Captain Jerry  said:
			
		

> This is the big end of the con rod and is exactly the same as the cross head end. What do you call this type of connection?



Jerry, 
That is a strap bearing with a cottered joint. The flat taper pin or cotter in some designs was used to take up bearing wear. These were very common for all types of machinery in the days of steam for reciprocating or stationary joints.

Cheers Dan


----------



## zeeprogrammer

That was a great video! A great engine!
I want to make one of those.


----------



## Captain Jerry

I have lots of pictures, lots of measurements, and lots of doubts. This is a very enticing project but I have not fully committed to it yet. Having the bones of this old engine so close at hand makes it all but impossible to ignore but the obstacles are many.

1. Plans. I would like to produce a model of THIS engine and while I have seen some plans offered, they are not this exact engine as far as I can tell. Close but not quite.
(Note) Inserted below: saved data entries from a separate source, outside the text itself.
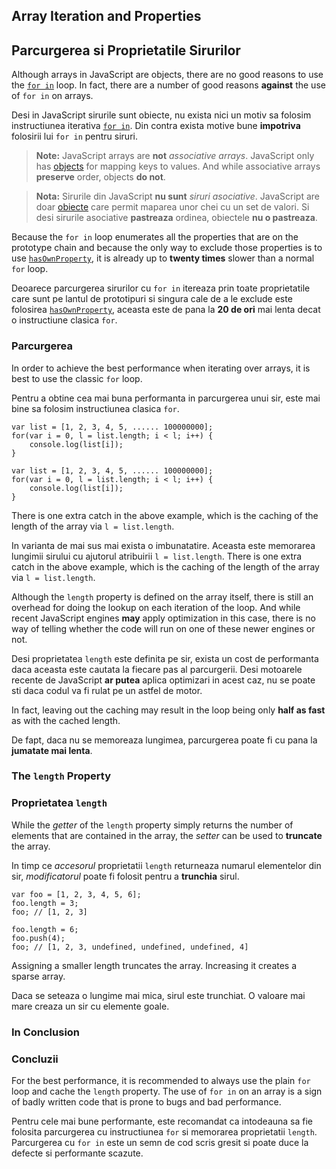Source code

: ## Array Iteration and Properties

## Parcurgerea si Proprietatile Sirurilor 

Although arrays in JavaScript are objects, there are no good reasons to use
the [`for in`](#object.forinloop) loop. In fact, there 
are a number of good reasons **against** the use of `for in` on arrays.

Desi in JavaScript sirurile sunt obiecte, nu exista nici un motiv sa folosim
instructiunea iterativa [`for in`](#object.forinloop). Din contra exista motive bune
**impotriva** folosirii lui `for in` pentru siruri.


> **Note:** JavaScript arrays are **not** *associative arrays*. JavaScript only 
> has [objects](#object.general) for mapping keys to values. And while associative 
> arrays **preserve** order, objects **do not**.

> **Nota:** Sirurile din JavaScript **nu sunt** *siruri asociative*. JavaScript are 
> doar [obiecte](#object.general) care permit maparea unor chei cu un set de valori. Si desi sirurile 
> asociative **pastreaza** ordinea, obiectele **nu o pastreaza**.

Because the `for in` loop enumerates all the properties that are on the prototype 
chain and because the only way to exclude those properties is to use 
[`hasOwnProperty`](#object.hasownproperty), it is already up to **twenty times** 
slower than a normal `for` loop.

Deoarece parcurgerea sirurilor cu `for in` itereaza prin toate proprietatile care sunt pe lantul
de prototipuri si singura cale de a le exclude este folosirea [`hasOwnProperty`](#object.hasownproperty),
aceasta este de pana la **20 de ori** mai lenta decat o instructiune clasica `for`. 

### Parcurgerea

In order to achieve the best performance when iterating over arrays, it is best
to use the classic `for` loop.

Pentru a obtine cea mai buna performanta in parcurgerea unui sir, este mai bine
sa folosim instructiunea clasica `for`.

    var list = [1, 2, 3, 4, 5, ...... 100000000];
    for(var i = 0, l = list.length; i < l; i++) {
        console.log(list[i]);
    }
    
    var list = [1, 2, 3, 4, 5, ...... 100000000];
    for(var i = 0, l = list.length; i < l; i++) {
        console.log(list[i]);
    }
    
There is one extra catch in the above example, which is the caching of the 
length of the array via `l = list.length`.

In varianta de mai sus mai exista o imbunatatire. Aceasta este memorarea
lungimii sirului cu ajutorul atribuirii `l = list.length`. 
There is one extra catch in the above example, which is the caching of the 
length of the array via `l = list.length`.

Although the `length` property is defined on the array itself, there is still an
overhead for doing the lookup on each iteration of the loop. And while recent 
JavaScript engines **may** apply optimization in this case, there is no way of
telling whether the code will run on one of these newer engines or not.
 
Desi proprietatea `length` este definita pe sir, exista un cost de performanta daca
aceasta este cautata la fiecare pas al parcurgerii. Desi motoarele
recente de JavaScript **ar putea** aplica optimizari in acest caz,
nu se poate sti daca codul va fi rulat pe un astfel de motor.

In fact, leaving out the caching may result in the loop being only **half as
fast** as with the cached length.

De fapt, daca nu se memoreaza lungimea, parcurgerea poate fi cu pana la
**jumatate mai lenta**.

### The `length` Property

### Proprietatea `length`

While the *getter* of the `length` property simply returns the number of
elements that are contained in the array, the *setter* can be used to 
**truncate** the array.

In timp ce *accesorul* proprietatii `length` returneaza numarul elementelor
din sir, *modificatorul* poate fi folosit pentru a **trunchia** sirul.

    var foo = [1, 2, 3, 4, 5, 6];
    foo.length = 3;
    foo; // [1, 2, 3]

    foo.length = 6;
    foo.push(4);
    foo; // [1, 2, 3, undefined, undefined, undefined, 4]
            

Assigning a smaller length truncates the array. Increasing it creates a sparse array.

Daca se seteaza o lungime mai mica, sirul este trunchiat. O valoare mai mare creaza un sir
cu elemente goale.

### In Conclusion

### Concluzii

For the best performance, it is recommended to always use the plain `for` loop
and cache the `length` property. The use of `for in` on an array is a sign of
badly written code that is prone to bugs and bad performance. 

Pentru cele mai bune performante, este recomandat ca intodeauna sa fie folosita
parcurgerea cu instructiunea `for` si memorarea proprietatii `length`. Parcurgerea cu
`for in` este un semn de cod scris gresit si poate duce la defecte si performante scazute.
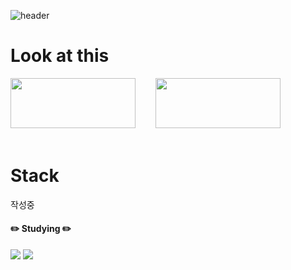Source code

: ![header](https://capsule-render.vercel.app/api?type=waving&color=00C9FF&height=300&section=header&text=Hi!%20I'm%20Yunho&fontSize=90)

# Look at this
<a href="https://tropical-mayflower-214.notion.site/e3d897d5f7424d609c174f90e9fc197f" target="_blank"><img src="https://img.shields.io/badge/포트폴리오-000000?style=flat-square&logo=Notion&logoColor=white" width="200" height="80"/></a> &nbsp;&nbsp;&nbsp;&nbsp;&nbsp;&nbsp; <a href="https://tropical-mayflower-214.notion.site/TIL-Today-I-Leaned-ddad37850880436f970f5ebd12a6b50a" target="_blank"><img src="https://img.shields.io/badge/TIL-906AB0?style=flat-square&logo=Notion&logoColor=white" width="200" height="80"/></a>
<br>
<br>

# Stack

작성중
    
#### ✏️ Studying  ✏️ 
<img src="https://img.shields.io/badge/Java-007396?style=flat-square&logo=OpenJDK&logoColor=white"/></a> <img src="https://img.shields.io/badge/-C%23-blueviolet?&style=square&logo=C Sharp&logoColor=white"/>


<!--
**yunho-dev/yunho-dev** is a ✨ _special_ ✨ repository because its `README.md` (this file) appears on your GitHub profile.

Here are some ideas to get you started:

- 🔭 I’m currently working on ...
- 🌱 I’m currently learning ...
- 👯 I’m looking to collaborate on ...
- 🤔 I’m looking for help with ...
- 💬 Ask me about ...
- 📫 How to reach me: ...
- 😄 Pronouns: ...
- ⚡ Fun fact: ...
-->

<!--
제일 위에 로고 뒤집힌거 밑에다가 추가
![Footer](https://capsule-render.vercel.app/api?type=waving&color=auto&height=200&section=footer)
-->
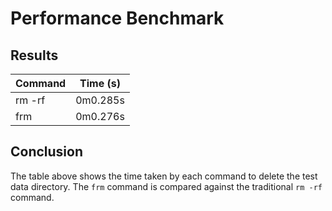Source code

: # Performance Benchmark

## Results

| Command | Time (s) |
| ------- | -------- |
| rm -rf  | 0m0.285s |
| frm     | 0m0.276s |

## Conclusion

The table above shows the time taken by each command to delete the test data directory. The `frm` command is compared against the traditional `rm -rf` command.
This engine is one of the smaller models produced by American Hoist. Bore of 6.25", Stroke of 10" makes it a model 26 "EAGLE". There was a smaller one with 5.5" x 8" bore and stroke, the Model 24 "HABIT". These two models were unique in that the clutch and brake are on the same side of the drum. Larger models had the brakes on the opposite end of the drum for improved cooling. All plans and actual models of steam donkeys show the brakes and clutches separate.

2. Scale. If I make this model large enough to faithfully reproduce all detail would require a bigger shop and a bigger lathe. If I make it too small, some details will be compromised.

3. Complexity. I have never cut a gear. I have never cut a square thread. I have never cut a double start thread. Left hand double start square thread screw and nut, HA!

4. Live Steam. Maybe as a second phase.











I think I'm beginning to get serious about this. Here is the results of some Alibre modeling I did last night. This is pretty accurate as to actual dimensions. I'm thinking of using a 1/10th scale. I haven't cut any metal yet, but I'm getting close. Suggestions are welcome

Jerry


----------



## Maryak

Captain Jerry  said:
			
		

> Complexity. I have never cut a gear. I have never cut a square thread. I have never cut a double start thread. Left hand double start square thread screw and nut, HA!
> 
> I think I'm beginning to get serious about this. Suggestions are welcome
> 
> Jerry



CJ,

In some ways a left hand thread is easier than a right hand thread because you finish the cut in fresh air, (just watch for the tailstock centre).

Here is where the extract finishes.